Le « pire a été évité », assure cependant un diplomate, pour qui la seule raison de se réjouir est le camouflet reçu par la Russie. C’est la première fois qu’un pays membre permanent du Conseil de sécurité perd son siège au sein de cet organe onusien chargé d’assurer « la promotion et la protection des droits de l’homme ». Il a été créé en 2006 en remplacement d’une commission dont la crédibilité était jugée « déclinante » à cause de la présence en son sein de pays considérés comme les pires violateurs des droits de l’homme.
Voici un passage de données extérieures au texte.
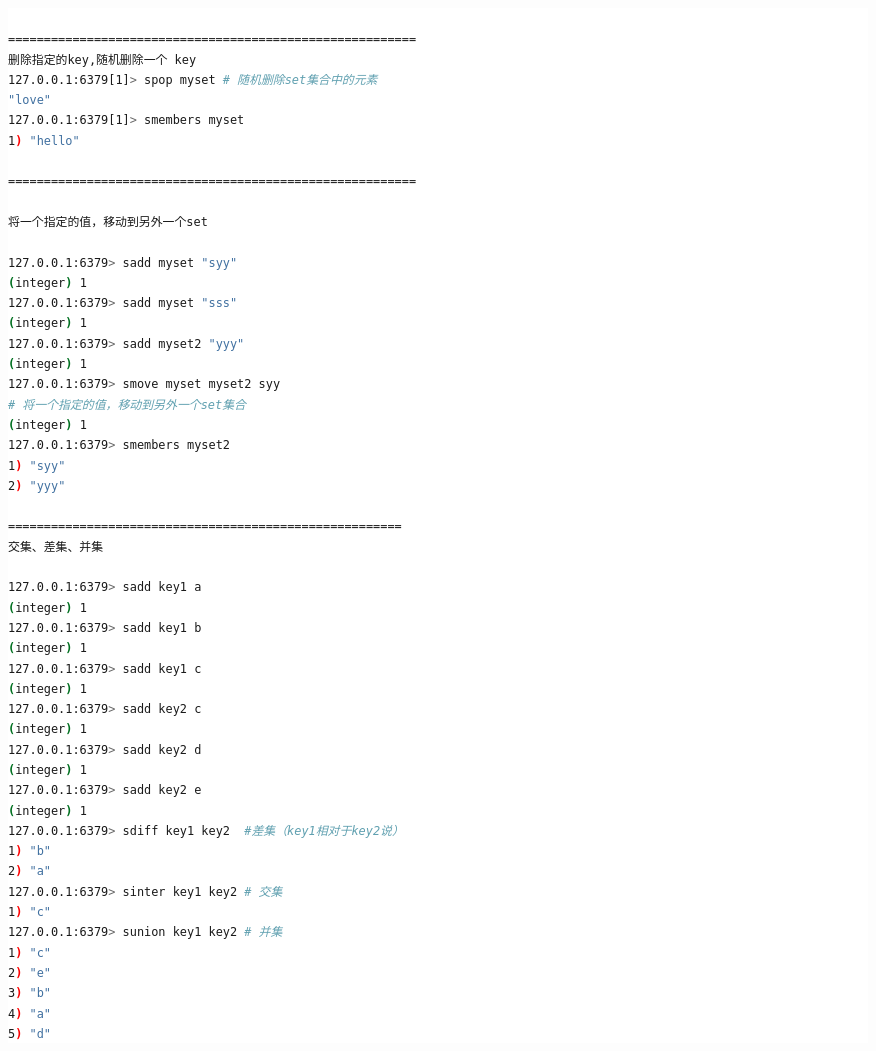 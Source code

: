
```bash

=========================================================
删除指定的key,随机删除一个 key 
127.0.0.1:6379[1]> spop myset # 随机删除set集合中的元素
"love"
127.0.0.1:6379[1]> smembers myset
1) "hello"

=========================================================

将一个指定的值，移动到另外一个set

127.0.0.1:6379> sadd myset "syy"
(integer) 1
127.0.0.1:6379> sadd myset "sss"
(integer) 1
127.0.0.1:6379> sadd myset2 "yyy"
(integer) 1
127.0.0.1:6379> smove myset myset2 syy 
# 将一个指定的值，移动到另外一个set集合
(integer) 1
127.0.0.1:6379> smembers myset2
1) "syy"
2) "yyy"

=======================================================
交集、差集、并集

127.0.0.1:6379> sadd key1 a
(integer) 1
127.0.0.1:6379> sadd key1 b
(integer) 1
127.0.0.1:6379> sadd key1 c
(integer) 1
127.0.0.1:6379> sadd key2 c
(integer) 1
127.0.0.1:6379> sadd key2 d
(integer) 1
127.0.0.1:6379> sadd key2 e
(integer) 1
127.0.0.1:6379> sdiff key1 key2  #差集（key1相对于key2说）
1) "b"
2) "a"
127.0.0.1:6379> sinter key1 key2 # 交集
1) "c"
127.0.0.1:6379> sunion key1 key2 # 并集
1) "c"
2) "e"
3) "b"
4) "a"
5) "d"
```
« Un nombre incalculable d’atrocités en Syrie »

« En rejetant la réélection de la Russie […], les Etats membres des Nations unies envoient un message très fort au Kremlin pour dénoncer son soutien à un régime qui a commis un nombre incalculable d’atrocités en Syrie », s’est réjoui Louis Charbonneau, directeur de Human Rights Watch (HRW) pour l’ONU. L’ambassadeur russe Vitali Tchourkine a minimisé, quant à lui, cette gifle de la communauté internationale en l’attribuant aux « vents contraires de la diplomatie » et en assurant ironiquement que la Russie avait besoin de « faire une pause ». La Hongrie et la Croatie ont été préférées à la Russie.

Selon l’ONG UN Watch à Genève, sur les dix-sept candidats à un siège, huit auraient dû être disqualifiés car ils ne répondaient pas aux critères exigés en termes de respect des droits de l’homme : la Chine, Cuba, l’Egypte , l’Irak, la Malaisie, la Russie, le Rwanda et l’Arabie saoudite.
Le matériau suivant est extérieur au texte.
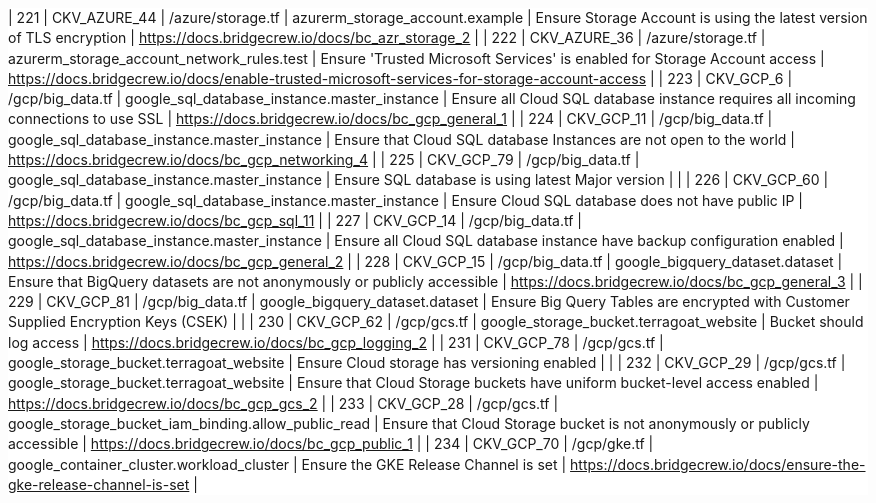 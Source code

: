| 221 | CKV_AZURE_44  | /azure/storage.tf             | azurerm_storage_account.example                         | Ensure Storage Account is using the latest version of TLS encryption                                                                                         | https://docs.bridgecrew.io/docs/bc_azr_storage_2                                                                                             |
| 222 | CKV_AZURE_36  | /azure/storage.tf             | azurerm_storage_account_network_rules.test              | Ensure 'Trusted Microsoft Services' is enabled for Storage Account access                                                                                    | https://docs.bridgecrew.io/docs/enable-trusted-microsoft-services-for-storage-account-access                                                 |
| 223 | CKV_GCP_6     | /gcp/big_data.tf              | google_sql_database_instance.master_instance            | Ensure all Cloud SQL database instance requires all incoming connections to use SSL                                                                          | https://docs.bridgecrew.io/docs/bc_gcp_general_1                                                                                             |
| 224 | CKV_GCP_11    | /gcp/big_data.tf              | google_sql_database_instance.master_instance            | Ensure that Cloud SQL database Instances are not open to the world                                                                                           | https://docs.bridgecrew.io/docs/bc_gcp_networking_4                                                                                          |
| 225 | CKV_GCP_79    | /gcp/big_data.tf              | google_sql_database_instance.master_instance            | Ensure SQL database is using latest Major version                                                                                                            |                                                                                                                                              |
| 226 | CKV_GCP_60    | /gcp/big_data.tf              | google_sql_database_instance.master_instance            | Ensure Cloud SQL database does not have public IP                                                                                                            | https://docs.bridgecrew.io/docs/bc_gcp_sql_11                                                                                                |
| 227 | CKV_GCP_14    | /gcp/big_data.tf              | google_sql_database_instance.master_instance            | Ensure all Cloud SQL database instance have backup configuration enabled                                                                                     | https://docs.bridgecrew.io/docs/bc_gcp_general_2                                                                                             |
| 228 | CKV_GCP_15    | /gcp/big_data.tf              | google_bigquery_dataset.dataset                         | Ensure that BigQuery datasets are not anonymously or publicly accessible                                                                                     | https://docs.bridgecrew.io/docs/bc_gcp_general_3                                                                                             |
| 229 | CKV_GCP_81    | /gcp/big_data.tf              | google_bigquery_dataset.dataset                         | Ensure Big Query Tables are encrypted with Customer Supplied Encryption Keys (CSEK)                                                                          |                                                                                                                                              |
| 230 | CKV_GCP_62    | /gcp/gcs.tf                   | google_storage_bucket.terragoat_website                 | Bucket should log access                                                                                                                                     | https://docs.bridgecrew.io/docs/bc_gcp_logging_2                                                                                             |
| 231 | CKV_GCP_78    | /gcp/gcs.tf                   | google_storage_bucket.terragoat_website                 | Ensure Cloud storage has versioning enabled                                                                                                                  |                                                                                                                                              |
| 232 | CKV_GCP_29    | /gcp/gcs.tf                   | google_storage_bucket.terragoat_website                 | Ensure that Cloud Storage buckets have uniform bucket-level access enabled                                                                                   | https://docs.bridgecrew.io/docs/bc_gcp_gcs_2                                                                                                 |
| 233 | CKV_GCP_28    | /gcp/gcs.tf                   | google_storage_bucket_iam_binding.allow_public_read     | Ensure that Cloud Storage bucket is not anonymously or publicly accessible                                                                                   | https://docs.bridgecrew.io/docs/bc_gcp_public_1                                                                                              |
| 234 | CKV_GCP_70    | /gcp/gke.tf                   | google_container_cluster.workload_cluster               | Ensure the GKE Release Channel is set                                                                                                                        | https://docs.bridgecrew.io/docs/ensure-the-gke-release-channel-is-set                                                                        |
La réélection de Riyad était quasi assurée, car, dans son « groupe régional », il y avait autant de pays candidats – quatre – que de sièges à occuper. « Parler d’élection est un euphémisme à partir du moment où un certain nombre de votes sont bloqués par les groupes régionaux qui ne jouent pas le jeu », estime Michel Forst, le rapporteur spécial de l’ONU sur la situation des défenseurs des droits de l’homme. Il déplore par ailleurs de ne pas avoir pu se rendre dans un grand nombre des pays élus, et notamment en Arabie saoudite, où Human Rights Watch dénonce de nombreuses violations telles que la peine de mort pour apostasie ou adultère, le chiffre le plus élevé d’exécutions publiques depuis 1995 ou encore l’amputation inscrite dans le droit pénal.

L’Arabie saoudite, « un pyromane chef des pompiers »

Hillel Neuer, le directeur d’UN Watch, a dénoncé une aberration : « Choisir l’Arabie saoudite comme arbitre des droits de l’homme, c’est comme nommer un pyromane chef des pompiers. » A la tête d’une coalition militaire au Yémen pour soutenir le gouvernement contre les rebelles houthistes, Riyad a été accusé de frapper des objectifs civils. L’ONU avait même brièvement inscrit l’Arabie saoudite sur sa liste noire des pays violant le droit des enfants, avant de la retirer sous la pression financière du royaume.

« Il y a une complaisance générale dramatique », s’insurge Stéphanie David, de la FIDH, qui s’inquiète aussi de « l’extrême polarisation de ce Conseil des droits de l’homme avec l’élection en plus des Etats-Unis et du Royaume-Uni. Les blocages du Conseil de sécurité vont être dupliqués au Conseil des droits de l’homme. La paralysie sera totale ».